Bitte beachten Sie zum Schluss noch Folgendes:
- Nägelkauen kommt auch dann nicht infrage, wenn ein Nagel einmal eingerissen ist. Nehmen Sie stattdessen eine Nagelfeile! Auch dürfen z.B. Pickel nicht einfach abgepult oder unebene Haut entfernt werden. Ebenso dürfen graue oder splissige Haare nicht ausgerissen werden. Wir raten dazu, stets ein wenig Handcreme bei sich zu führen, gerade beim Skin Picking, bzw. eine Feile, wenn Sie zum Nägelkauen neigen. Auch Bittersubstanzen aus der Apotheke können das Abgewöhnen des Nägelkauens unterstützen.
- Gelegentliche Ausrutscher sind kein Drama! Ein Vorfall ist nicht gleichzusetzen mit einem Rückfall. Es geht zunächst darum, das Verhalten zu reduzieren. Es ist schon viel gewonnen, wenn das Verhalten seltener auftritt. Allerdings sollten Sie sich keinesfalls von vorneherein Ausrutscher (z.B. ein paar Nagelstücke, Haare oder Hautfetzen) „gestatten“.
- Sie sollten weiter üben, auch wenn Sie das Verhalten bereits deutlich reduzieren konnten. Am besten üben Sie immer zu bestimmten Zeiten und/oder wenn der Drang einsetzt. Das neue Verhalten muss Ihnen quasi in „Fleisch und Blut“ übergehen, wie das Schuhe zubinden. Neues Verhalten braucht Zeit, um sich durchzusetzen. Ein Effekt stellt sich am ehesten ein, wenn Sie die jeweilige Methode täglich konsequent anwenden.
- Wenn Sie merken, dass Sie trotz vieler und konsequenter Übungen alleine nicht weiterkommen, empfehlen wir Ihnen, eine Psychotherapie zu beginnen.
- Körperbezogene Impulskontrollstörungen sind häufig begleitet von depressiven Symptomen und niedrigem Selbstwert.
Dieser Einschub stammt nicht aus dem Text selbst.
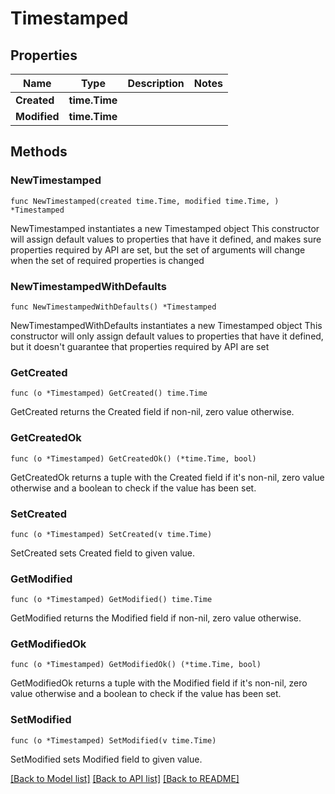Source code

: # Timestamped

## Properties

Name | Type | Description | Notes
------------ | ------------- | ------------- | -------------
**Created** | **time.Time** |  | 
**Modified** | **time.Time** |  | 

## Methods

### NewTimestamped

`func NewTimestamped(created time.Time, modified time.Time, ) *Timestamped`

NewTimestamped instantiates a new Timestamped object
This constructor will assign default values to properties that have it defined,
and makes sure properties required by API are set, but the set of arguments
will change when the set of required properties is changed

### NewTimestampedWithDefaults

`func NewTimestampedWithDefaults() *Timestamped`

NewTimestampedWithDefaults instantiates a new Timestamped object
This constructor will only assign default values to properties that have it defined,
but it doesn't guarantee that properties required by API are set

### GetCreated

`func (o *Timestamped) GetCreated() time.Time`

GetCreated returns the Created field if non-nil, zero value otherwise.

### GetCreatedOk

`func (o *Timestamped) GetCreatedOk() (*time.Time, bool)`

GetCreatedOk returns a tuple with the Created field if it's non-nil, zero value otherwise
and a boolean to check if the value has been set.

### SetCreated

`func (o *Timestamped) SetCreated(v time.Time)`

SetCreated sets Created field to given value.


### GetModified

`func (o *Timestamped) GetModified() time.Time`

GetModified returns the Modified field if non-nil, zero value otherwise.

### GetModifiedOk

`func (o *Timestamped) GetModifiedOk() (*time.Time, bool)`

GetModifiedOk returns a tuple with the Modified field if it's non-nil, zero value otherwise
and a boolean to check if the value has been set.

### SetModified

`func (o *Timestamped) SetModified(v time.Time)`

SetModified sets Modified field to given value.



[[Back to Model list]](../README.md#documentation-for-models) [[Back to API list]](../README.md#documentation-for-api-endpoints) [[Back to README]](../README.md)



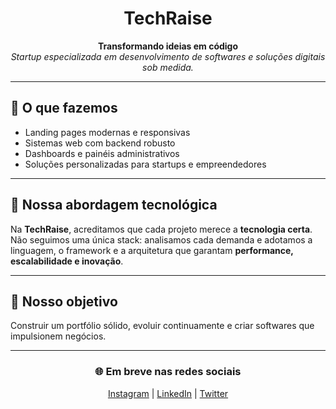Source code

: <div align="center">

# **TechRaise**  
**Transformando ideias em código**  
_Startup especializada em desenvolvimento de softwares e soluções digitais sob medida._  

</div>

---

## 🔹 O que fazemos
- Landing pages modernas e responsivas  
- Sistemas web com backend robusto  
- Dashboards e painéis administrativos  
- Soluções personalizadas para startups e empreendedores  

---

## 🔹 Nossa abordagem tecnológica
Na **TechRaise**, acreditamos que cada projeto merece a **tecnologia certa**.  
Não seguimos uma única stack: analisamos cada demanda e adotamos a linguagem, o framework e a arquitetura que garantam **performance, escalabilidade e inovação**.  

---

## 🔹 Nosso objetivo
Construir um portfólio sólido, evoluir continuamente e criar softwares que impulsionem negócios.  

---

<div align="center">

### 🌐 Em breve nas redes sociais  
[Instagram](#) | [LinkedIn](#) | [Twitter](#)  

</div>
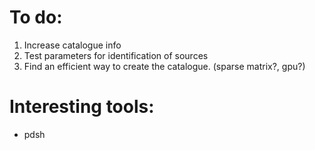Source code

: # To do:
1. Increase catalogue info
2. Test parameters for identification of sources
3. Find an efficient way to create the catalogue. (sparse matrix?, gpu?)

# Interesting tools:
- pdsh
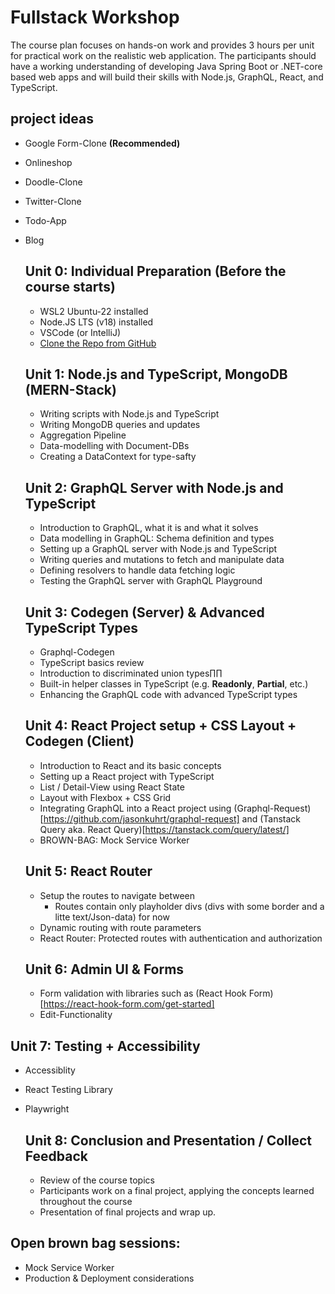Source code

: # Fullstack Workshop

The course plan focuses on hands-on work and provides 3 hours per unit for practical work on the realistic web application.
The participants should have a working understanding of developing Java Spring Boot or .NET-core based web apps and will build their skills with Node.js, GraphQL, React, and TypeScript.

## project ideas

- Google Form-Clone **(Recommended)**
- Onlineshop
- Doodle-Clone
- Twitter-Clone
- Todo-App
- Blog

    ## Unit 0: Individual Preparation (Before the course starts)
    - WSL2 Ubuntu-22 installed
    - Node.JS LTS (v18) installed
    - VSCode (or IntelliJ)
    - [Clone the Repo from GitHub](https://github.com/tkowalski-exxeta/fullstack-workshop)

    ## Unit 1: Node.js and TypeScript, MongoDB (MERN-Stack)
    - Writing scripts with Node.js and TypeScript
    - Writing MongoDB queries and updates
    - Aggregation Pipeline
    - Data-modelling with Document-DBs
    - Creating a DataContext for type-safty

    ## Unit 2: GraphQL Server with Node.js and TypeScript
    - Introduction to GraphQL, what it is and what it solves
    - Data modelling in GraphQL: Schema definition and types
    - Setting up a GraphQL server with Node.js and TypeScript
    - Writing queries and mutations to fetch and manipulate data
    - Defining resolvers to handle data fetching logic
    - Testing the GraphQL server with GraphQL Playground

    ## Unit 3: Codegen (Server) & Advanced TypeScript Types
    - Graphql-Codegen
    - TypeScript basics review
    - Introduction to discriminated union types∏∏
    - Built-in helper classes in TypeScript (e.g. **Readonly**, **Partial**, etc.)
    - Enhancing the GraphQL code with advanced TypeScript types

    ## Unit 4: React Project setup + CSS Layout + Codegen (Client)
    - Introduction to React and its basic concepts
    - Setting up a React project with TypeScript
    - List / Detail-View using React State
    - Layout with Flexbox + CSS Grid
    - Integrating GraphQL into a React project using (Graphql-Request)[https://github.com/jasonkuhrt/graphql-request] and (Tanstack Query aka. React Query)[https://tanstack.com/query/latest/]
    - BROWN-BAG: Mock Service Worker

    ## Unit 5: React Router
    - Setup the routes to navigate between
      - Routes contain only playholder divs (divs with some border and a litte text/Json-data) for now
    - Dynamic routing with route parameters
    - React Router: Protected routes with authentication and authorization

    ## Unit 6: Admin UI & Forms
    - Form validation with libraries such as (React Hook Form)[https://react-hook-form.com/get-started]
    - Edit-Functionality

## Unit 7: Testing + Accessibility
- Accessiblity
- React Testing Library
- Playwright

    ## Unit 8: Conclusion and Presentation / Collect Feedback
    - Review of the course topics
    - Participants work on a final project, applying the concepts learned throughout the course
    - Presentation of final projects and wrap up.


## Open brown bag sessions:

  - Mock Service Worker
  - Production & Deployment considerations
Wir raten dazu, begleitend zur Anwendung der dargestellten Methode(n) eine App herunterzuladen, die sich als wirksam erwiesen hat, die Stimmung, Akzeptanz und das allgemeine Wohlbefinden zu verbessern. Die App COGITO ist kostenlos für Android und iOS beziehbar. Ihre Wirksamkeit konnte bereits in zwei wissenschaftlichen Studien gezeigt werden.
- Tipps der „Experten aus Erfahrung“: Abschließend folgen noch einige Techniken, die zumindest manchen Betroffenen laut eigener Aussage in sozialen Medien dabei helfen bzw. geholfen haben, ihre Impulskontrollstörung zu verringern. Da einige der Maßnahmen auch als Formen der Vermeidung angesehen werden können, raten wir Ihnen allerdings, aufmerksam zu beobachten, ob Ihr Leidensdruck bzw. das Problem durch die Techniken tatsächlich vermindert wird. Sollte das nicht der Fall sein, bietet sich ein Wechsel der Methode an.
Störungsübergreifend (siehe auch Hilfreiches):
- Die Hände möglichst viel beschäftigen, um sich abzulenken (z.B. mit „Zappelspielzeug“, Knete, Schleim, Stricken oder Zeichnen).
- Sich über die Störung durch Bücher oder im Internet informieren (siehe auch Literatur).
Störungsspezifisch (siehe auch Hilfreiches):
- Nägelkauen: Pflaster oder Sportklebeband um die Hände bzw. die Finger wickeln, Handschuhe tragen, die Hände stark eincremen, die Nägel lackieren oder Nagellackaufkleber auftragen.
- Kopfhaare ausreißen/-zupfen: Eine Mütze, ein Haarband oder einen Zopf (oder wenn möglich eine Flechtfrisur) tragen.
- Lippen-Wangen-Beißen: Eine durchsichtige Kauschiene tragen.
- Augenbrauen/Wimpern zupfen: (Sonnen-)Brille, falsche Wimpern oder Mascara tragen, Wimpern mit Vaseline einreiben und die Augenbrauen bzw. die Wimpern nicht im Spiegel anschauen, da der Drang steigen könnte, diese auszuzupfen (dies kann auch für die Kopfbehaarung gelten).
- Körperbehaarung ausreißen/zupfen und/oder das Pulen an der Haut: Ganzkörperanzug tragen, bestimmte Stellen mit Vaseline einreiben sowie die Nägel möglichst kurz schneiden, sodass das Skin Picking erschwert wird.